All of this consumer health data is definitely a mixed bag of some positives, some negatives. How are the markets dealing with this? And I want all of your takes on this. Steve, I'm going to start with you.

Lowe: Yeah. Markets are doing really well. Equity markets are up. It's driven by the mega cap tech companies. The Metas and NVIDIAs, Microsofts. And so, breadth is very narrow, but the equity market is still up pretty significantly. And if you look at credit markets like high yield bonds and investment grid, those are also good. The areas that have laid behind are cyclical sectors because there's still this concern over the economy and still concern over there might be a recession. And I think we're at this inflection point right now where there's a lot of uncertainty.

There's signs of slowing, unemployment is going up. And if you look historically economies can be doing really well, same thing with the jobs market, and then they can go nonlinear, in other words. They can fall off a cliff very quickly. So, they hold up until they don't. And it's a bit like you're out hiking, you knock a rock down, and then that hits more rocks and then you get this avalanche. But overall, I think the economy will remain relatively solid. We have an internal index that we track the economy with, and it got to pretty deep recessionary levels where it's always been in a recession.
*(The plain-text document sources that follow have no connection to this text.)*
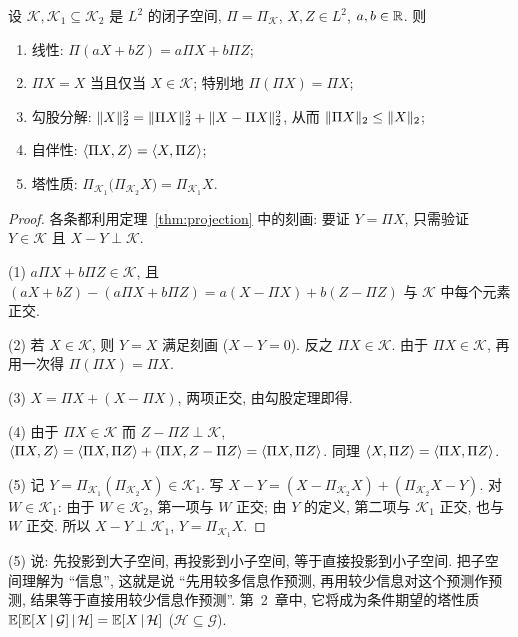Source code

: \begin{proposition}[投影算子的性质]\label{prop:projection-properties}
设 $\mathcal{K},\mathcal{K}_1\subseteq\mathcal{K}_2$ 是 $L^2$ 的闭子空间, $\Pi=\Pi_{\mathcal{K}}$, $X,Z\in L^2$, $a,b\in\R$. 则
\begin{enumerate}
\item 线性: $\Pi(aX+bZ)=a\Pi X+b\Pi Z$;
\item $\Pi X=X$ 当且仅当 $X\in\mathcal{K}$; 特别地 $\Pi(\Pi X)=\Pi X$;
\item 勾股分解: $\norm{X}_2^2=\norm{\Pi X}_2^2+\norm{X-\Pi X}_2^2$, 从而 $\norm{\Pi X}_2\le\norm{X}_2$;
\item 自伴性: $\ip{\Pi X,Z}=\ip{X,\Pi Z}$;
\item 塔性质: $\Pi_{\mathcal{K}_1}\big(\Pi_{\mathcal{K}_2}X\big)=\Pi_{\mathcal{K}_1}X$.
\end{enumerate}
\end{proposition}

\begin{proof}
各条都利用定理~\ref{thm:projection} 中的刻画: 要证 $Y=\Pi X$, 只需验证 $Y\in\mathcal{K}$ 且 $X-Y\perp\mathcal{K}$.

(1) $a\Pi X+b\Pi Z\in\mathcal{K}$, 且 $(aX+bZ)-(a\Pi X+b\Pi Z)=a(X-\Pi X)+b(Z-\Pi Z)$ 与 $\mathcal{K}$ 中每个元素正交.

(2) 若 $X\in\mathcal{K}$, 则 $Y=X$ 满足刻画 ($X-Y=0$). 反之 $\Pi X\in\mathcal{K}$. 由于 $\Pi X\in\mathcal{K}$, 再用一次得 $\Pi(\Pi X)=\Pi X$.

(3) $X=\Pi X+(X-\Pi X)$, 两项正交, 由勾股定理即得.

(4) 由于 $\Pi X\in\mathcal{K}$ 而 $Z-\Pi Z\perp\mathcal{K}$, $\ip{\Pi X,Z}=\ip{\Pi X,\Pi Z}+\ip{\Pi X,Z-\Pi Z}=\ip{\Pi X,\Pi Z}$. 同理 $\ip{X,\Pi Z}=\ip{\Pi X,\Pi Z}$.

(5) 记 $Y=\Pi_{\mathcal{K}_1}(\Pi_{\mathcal{K}_2}X)\in\mathcal{K}_1$. 写
$X-Y=(X-\Pi_{\mathcal{K}_2}X)+(\Pi_{\mathcal{K}_2}X-Y)$. 对 $W\in\mathcal{K}_1$: 由于 $W\in\mathcal{K}_2$, 第一项与 $W$ 正交; 由 $Y$ 的定义, 第二项与 $\mathcal{K}_1$ 正交, 也与 $W$ 正交. 所以 $X-Y\perp\mathcal{K}_1$, $Y=\Pi_{\mathcal{K}_1}X$.
\end{proof}

\begin{intuition}
(5) 说: 先投影到大子空间, 再投影到小子空间, 等于直接投影到小子空间. 把子空间理解为 ``信息'', 这就是说 ``先用较多信息作预测, 再用较少信息对这个预测作预测, 结果等于直接用较少信息作预测''. 第~2~章中, 它将成为条件期望的塔性质 $\E[\E[X\,|\,\mathcal{G}]\,|\,\mathcal{H}]=\E[X\,|\,\mathcal{H}]$ ($\mathcal{H}\subseteq\mathcal{G}$).
\end{intuition}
But it's come down a lot and more to a soft landing. And we expect more volatility going forward, but we also expect the economy to hold up relatively well. Our forecast is not for a recession, but for more volatility overall. So, what does that mean for investors? It means taking a balanced approach, staying in the market, be sure to have fixed income because if the economy does deteriorate rates are going to go down and that helps fix income. You still want to be in the equity market. But the important thing is to stay in the market.

Yu: Tracy, quickly, your thoughts.

Pamperl: Yeah, the corporate bond market, quite frankly, has performed very well, but I think it's been very focused on macroeconomic indicators and then what's the read through to the Fed potentially cutting rates. It's also had an increased sensitivity to any individual company whether it's earnings or at a conference, any comments around the consumer. And what's that read through? Is that a specific issue for that company? Or is there a broader issue across the industry into the economy? So, for the consumer-focused names I think it is more of a mixed bag at this point. Some are benefiting from consumer shifts and behavior, some are not. Retail sales have been quite strong, but I do think we're about to face more headwinds than tailwinds at this point.

Yu: Eric, you're going to get the last word.

Johnson: Sure. So, equity markets are very focused on the debate and have been for two to three years, month to month iteration of is the consumer weakening? Can the consumer spending levels remain durable here? Or are we having signs of increasingly fragile backdrop? And so, this debate that's been going on has been favoring higher quality, better capitalized companies, often larger caps with higher margin rates. And so, the lower quality names with more leverage on the balance sheet, lower margins, lower reinvestment capacity, those names tend to perform their best when we think consumer spending is going to accelerate.

That's not really been a discussion point on the table in the last couple of years. It's more can we hang in there or do we worsen? And so that's been the lay of the land in equities. And ultimately the market is highly focused on unit volume recoveries in these durable goods categories as if we get interest rate cuts. So, you've seen stocks start to front run expectations for volume in flooring, furniture, remodeling, autos start to accelerate in anticipation that cuts will deliver volume acceleration. So that's something we're going to need to see to continue to support equities in some of those areas. But from a consumer perspective ultimately if jobs hold up, it's difficult to bet against the U.S consumer. And so, if you're going to watch one metric over the next 12 months, that's where I’d point you to.